Dataset entries:

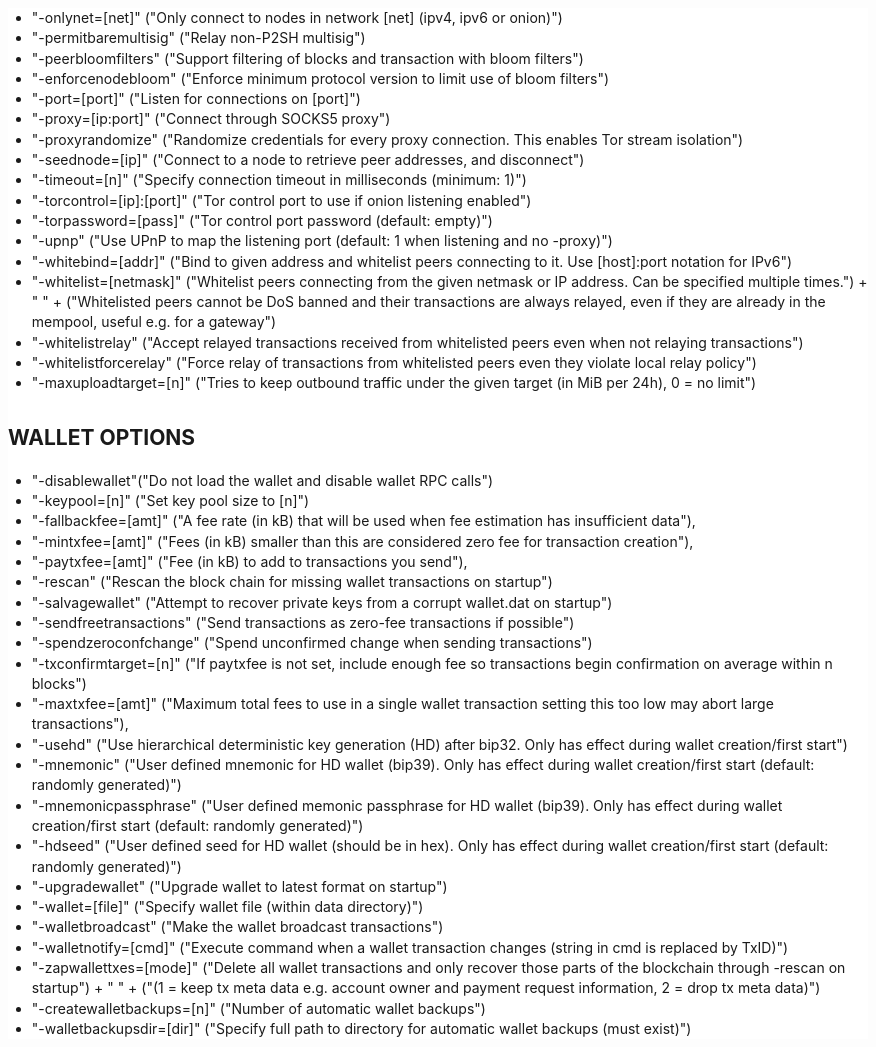 * "-onlynet=[net]" ("Only connect to nodes in network [net] (ipv4, ipv6 or onion)")
* "-permitbaremultisig" ("Relay non-P2SH multisig")
* "-peerbloomfilters" ("Support filtering of blocks and transaction with bloom filters")
* "-enforcenodebloom" ("Enforce minimum protocol version to limit use of bloom filters")
* "-port=[port]" ("Listen for connections on [port]")
* "-proxy=[ip:port]" ("Connect through SOCKS5 proxy")
* "-proxyrandomize" ("Randomize credentials for every proxy connection. This enables Tor stream isolation")
* "-seednode=[ip]" ("Connect to a node to retrieve peer addresses, and disconnect")
* "-timeout=[n]" ("Specify connection timeout in milliseconds (minimum: 1)")
* "-torcontrol=[ip]:[port]" ("Tor control port to use if onion listening enabled")
* "-torpassword=[pass]" ("Tor control port password (default: empty)")
* "-upnp" ("Use UPnP to map the listening port (default: 1 when listening and no -proxy)")
* "-whitebind=[addr]" ("Bind to given address and whitelist peers connecting to it. Use [host]:port notation for IPv6")
* "-whitelist=[netmask]" ("Whitelist peers connecting from the given netmask or IP address. Can be specified multiple times.") +
        " " + ("Whitelisted peers cannot be DoS banned and their transactions are always relayed, even if they are already in the mempool, useful e.g. for a gateway")
* "-whitelistrelay" ("Accept relayed transactions received from whitelisted peers even when not relaying transactions")
* "-whitelistforcerelay" ("Force relay of transactions from whitelisted peers even they violate local relay policy")
* "-maxuploadtarget=[n]" ("Tries to keep outbound traffic under the given target (in MiB per 24h), 0 = no limit")


WALLET OPTIONS
--------------
* "-disablewallet"("Do not load the wallet and disable wallet RPC calls")
* "-keypool=[n]" ("Set key pool size to [n]")
* "-fallbackfee=[amt]" ("A fee rate (in kB) that will be used when fee estimation has insufficient data"),
* "-mintxfee=[amt]" ("Fees (in kB) smaller than this are considered zero fee for transaction creation"),
* "-paytxfee=[amt]" ("Fee (in kB) to add to transactions you send"),
* "-rescan" ("Rescan the block chain for missing wallet transactions on startup")
* "-salvagewallet" ("Attempt to recover private keys from a corrupt wallet.dat on startup")
* "-sendfreetransactions" ("Send transactions as zero-fee transactions if possible")
* "-spendzeroconfchange" ("Spend unconfirmed change when sending transactions")
* "-txconfirmtarget=[n]" ("If paytxfee is not set, include enough fee so transactions begin confirmation on average within n blocks")
* "-maxtxfee=[amt]" ("Maximum total fees to use in a single wallet transaction setting this too low may abort large transactions"),
* "-usehd" ("Use hierarchical deterministic key generation (HD) after bip32. Only has effect during wallet creation/first start")
* "-mnemonic" ("User defined mnemonic for HD wallet (bip39). Only has effect during wallet creation/first start (default: randomly generated)")
* "-mnemonicpassphrase" ("User defined memonic passphrase for HD wallet (bip39). Only has effect during wallet creation/first start (default: randomly generated)")
* "-hdseed" ("User defined seed for HD wallet (should be in hex). Only has effect during wallet creation/first start (default: randomly generated)")
* "-upgradewallet" ("Upgrade wallet to latest format on startup")
* "-wallet=[file]" ("Specify wallet file (within data directory)")
* "-walletbroadcast" ("Make the wallet broadcast transactions")
* "-walletnotify=[cmd]" ("Execute command when a wallet transaction changes (string in cmd is replaced by TxID)")
* "-zapwallettxes=[mode]" ("Delete all wallet transactions and only recover those parts of the blockchain through -rescan on startup") +
        " " + ("(1 = keep tx meta data e.g. account owner and payment request information, 2 = drop tx meta data)")
* "-createwalletbackups=[n]" ("Number of automatic wallet backups")
* "-walletbackupsdir=[dir]" ("Specify full path to directory for automatic wallet backups (must exist)")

Action item:
Verbatim transcription needed, from the opening line of the entries above through the line containing "node to retrieve"; pictures do not belong in it.

Reply to the task:
 * "-onlynet=[net]" ("Only connect to nodes in network [net] (ipv4, ipv6 or onion)")
* "-permitbaremultisig" ("Relay non-P2SH multisig")
* "-peerbloomfilters" ("Support filtering of blocks and transaction with bloom filters")
* "-enforcenodebloom" ("Enforce minimum protocol version to limit use of bloom filters")
* "-port=[port]" ("Listen for connections on [port]")
* "-proxy=[ip:port]" ("Connect through SOCKS5 proxy")
* "-proxyrandomize" ("Randomize credentials for every proxy connection. This enables Tor stream isolation")
* "-seednode=[ip]" ("Connect to a node to retrieve peer addresses, and disconnect")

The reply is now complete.